**What you should do**
Scan the entries below and return each line that contains "Ubuntu".

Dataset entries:

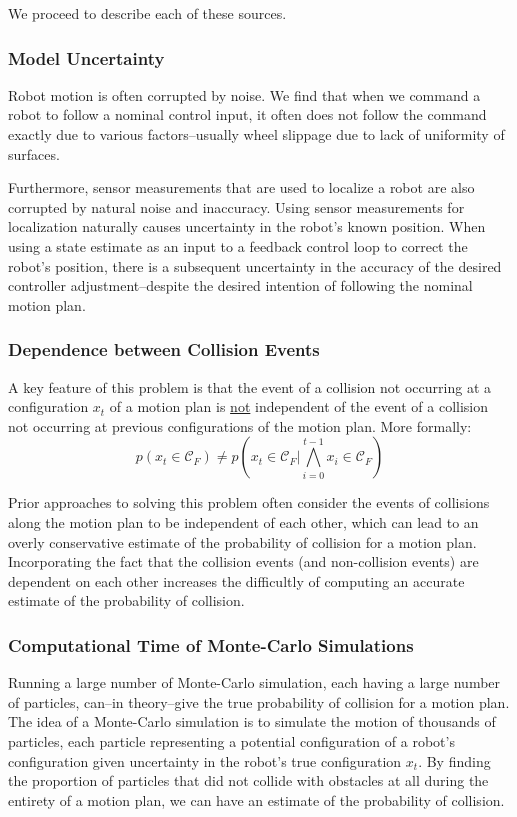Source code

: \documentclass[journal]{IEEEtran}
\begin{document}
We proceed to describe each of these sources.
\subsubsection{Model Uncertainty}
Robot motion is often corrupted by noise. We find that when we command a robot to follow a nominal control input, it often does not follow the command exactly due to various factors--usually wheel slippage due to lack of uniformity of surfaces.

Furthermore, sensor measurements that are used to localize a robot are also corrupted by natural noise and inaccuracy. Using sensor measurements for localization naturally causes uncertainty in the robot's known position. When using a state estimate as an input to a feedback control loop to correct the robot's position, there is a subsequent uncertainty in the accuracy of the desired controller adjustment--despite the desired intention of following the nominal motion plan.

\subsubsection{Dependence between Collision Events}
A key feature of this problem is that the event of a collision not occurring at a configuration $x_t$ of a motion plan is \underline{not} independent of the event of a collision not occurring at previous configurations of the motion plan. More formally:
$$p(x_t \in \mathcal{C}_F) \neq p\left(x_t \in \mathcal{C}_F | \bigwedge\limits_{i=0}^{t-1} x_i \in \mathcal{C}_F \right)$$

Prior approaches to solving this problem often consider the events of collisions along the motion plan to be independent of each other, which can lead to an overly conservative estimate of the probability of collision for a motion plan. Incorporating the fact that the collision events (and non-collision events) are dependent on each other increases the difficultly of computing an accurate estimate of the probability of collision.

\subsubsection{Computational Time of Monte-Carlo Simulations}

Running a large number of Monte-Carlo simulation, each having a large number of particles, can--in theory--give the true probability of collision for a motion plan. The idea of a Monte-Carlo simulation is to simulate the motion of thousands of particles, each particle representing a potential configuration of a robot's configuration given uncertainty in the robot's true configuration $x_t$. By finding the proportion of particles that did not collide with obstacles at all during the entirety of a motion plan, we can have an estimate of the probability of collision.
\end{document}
...
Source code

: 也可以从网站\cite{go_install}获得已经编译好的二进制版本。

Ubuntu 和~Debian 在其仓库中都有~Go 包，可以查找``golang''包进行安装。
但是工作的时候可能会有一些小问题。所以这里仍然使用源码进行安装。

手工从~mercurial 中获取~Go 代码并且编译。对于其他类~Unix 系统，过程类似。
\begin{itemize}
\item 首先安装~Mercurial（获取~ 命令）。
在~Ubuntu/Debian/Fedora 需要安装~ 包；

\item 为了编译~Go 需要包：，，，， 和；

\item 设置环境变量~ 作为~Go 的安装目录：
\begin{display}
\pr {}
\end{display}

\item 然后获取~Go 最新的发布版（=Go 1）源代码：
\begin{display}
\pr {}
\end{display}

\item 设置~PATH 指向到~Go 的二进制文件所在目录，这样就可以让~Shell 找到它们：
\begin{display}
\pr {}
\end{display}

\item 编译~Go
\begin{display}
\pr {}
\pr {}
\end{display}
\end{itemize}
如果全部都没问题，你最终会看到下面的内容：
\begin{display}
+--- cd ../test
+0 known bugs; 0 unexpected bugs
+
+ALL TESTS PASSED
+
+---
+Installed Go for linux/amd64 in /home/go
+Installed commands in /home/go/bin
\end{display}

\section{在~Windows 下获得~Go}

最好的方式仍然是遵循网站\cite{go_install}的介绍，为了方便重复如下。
==
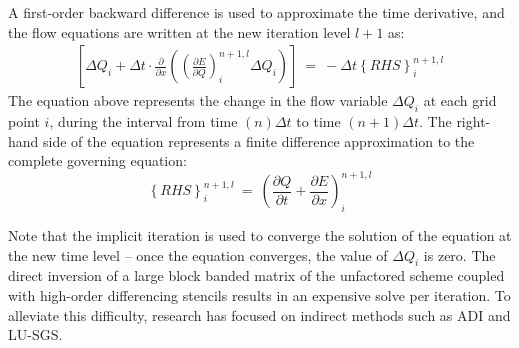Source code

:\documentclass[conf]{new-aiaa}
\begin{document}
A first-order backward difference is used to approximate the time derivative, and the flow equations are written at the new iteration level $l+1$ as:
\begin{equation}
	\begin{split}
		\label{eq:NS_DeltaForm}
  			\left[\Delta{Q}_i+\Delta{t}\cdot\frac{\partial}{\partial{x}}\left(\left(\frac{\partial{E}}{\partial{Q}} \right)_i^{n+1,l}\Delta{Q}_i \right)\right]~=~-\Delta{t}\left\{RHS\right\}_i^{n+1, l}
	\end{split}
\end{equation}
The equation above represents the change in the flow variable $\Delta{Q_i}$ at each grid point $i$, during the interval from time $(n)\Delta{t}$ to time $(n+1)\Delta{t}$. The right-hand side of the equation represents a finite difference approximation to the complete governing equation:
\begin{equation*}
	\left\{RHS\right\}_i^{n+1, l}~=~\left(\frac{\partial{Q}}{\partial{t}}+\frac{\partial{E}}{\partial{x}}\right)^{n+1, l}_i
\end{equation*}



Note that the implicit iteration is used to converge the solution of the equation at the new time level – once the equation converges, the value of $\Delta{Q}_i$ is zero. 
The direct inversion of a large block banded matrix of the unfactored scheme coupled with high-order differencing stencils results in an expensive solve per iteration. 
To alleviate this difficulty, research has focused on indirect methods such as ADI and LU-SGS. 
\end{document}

**Written solution**
Ubuntu 和~Debian 在其仓库中都有~Go 包，可以查找``golang''包进行安装。
在~Ubuntu/Debian/Fedora 需要安装~ 包；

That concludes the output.